Mobile Monitoring of Particle Light Absorption Coefficient in an Urban Area as a Basis for Land Use Regression

Abstract
Land use regression (LUR) is used to map spatial variability in air pollutant concentrations for risk assessment, epidemiology, and air quality management. Conventional LUR requires long-term measurements at multiple locations, so application to particulate matter has been limited. Here we use mobile monitoring to characterize spatial variability in black carbon concentrations for LUR modeling. A particle soot absorption photometer in a moving vehicle was used to measure the absorption coefficient (σap) during summertime periods of peak afternoon traffic at 39 locations. LUR was used to model the mean and 25th, 50th, 75th, and 90th percentile values of the distribution of 10 s measurements at each location.

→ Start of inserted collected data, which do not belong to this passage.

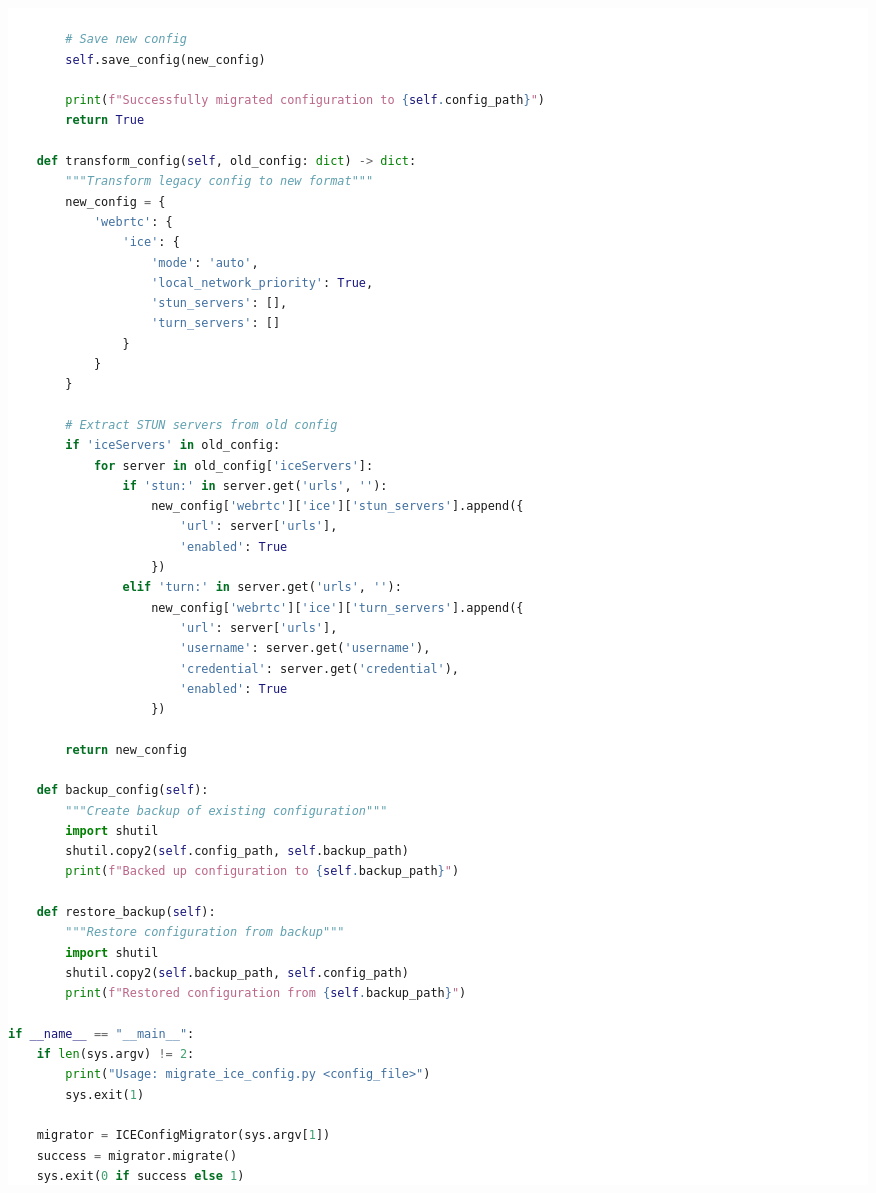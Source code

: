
 ```python
        
        # Save new config
        self.save_config(new_config)
        
        print(f"Successfully migrated configuration to {self.config_path}")
        return True
    
    def transform_config(self, old_config: dict) -> dict:
        """Transform legacy config to new format"""
        new_config = {
            'webrtc': {
                'ice': {
                    'mode': 'auto',
                    'local_network_priority': True,
                    'stun_servers': [],
                    'turn_servers': []
                }
            }
        }
        
        # Extract STUN servers from old config
        if 'iceServers' in old_config:
            for server in old_config['iceServers']:
                if 'stun:' in server.get('urls', ''):
                    new_config['webrtc']['ice']['stun_servers'].append({
                        'url': server['urls'],
                        'enabled': True
                    })
                elif 'turn:' in server.get('urls', ''):
                    new_config['webrtc']['ice']['turn_servers'].append({
                        'url': server['urls'],
                        'username': server.get('username'),
                        'credential': server.get('credential'),
                        'enabled': True
                    })
        
        return new_config
    
    def backup_config(self):
        """Create backup of existing configuration"""
        import shutil
        shutil.copy2(self.config_path, self.backup_path)
        print(f"Backed up configuration to {self.backup_path}")
    
    def restore_backup(self):
        """Restore configuration from backup"""
        import shutil
        shutil.copy2(self.backup_path, self.config_path)
        print(f"Restored configuration from {self.backup_path}")

if __name__ == "__main__":
    if len(sys.argv) != 2:
        print("Usage: migrate_ice_config.py <config_file>")
        sys.exit(1)
    
    migrator = ICEConfigMigrator(sys.argv[1])
    success = migrator.migrate()
    sys.exit(0 if success else 1)
```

Model performance (measured by R2) was higher for the 25th and 50th percentiles (0.72 and 0.68, respectively) than for the mean, 75th and 90th percentiles (0.51, 0.55, and 0.54, respectively). Performance was similar to that reported for conventional LUR models of NO2 and NO in this region (116 sites) and better than that for mean σap from fixed-location samplers (25 sites). Models of the mean, 75th, and 90th percentiles favored predictors describing truck, rather than total, traffic. This approach is applicable to other urban areas to facilitate the development of LUR models for particulate matter.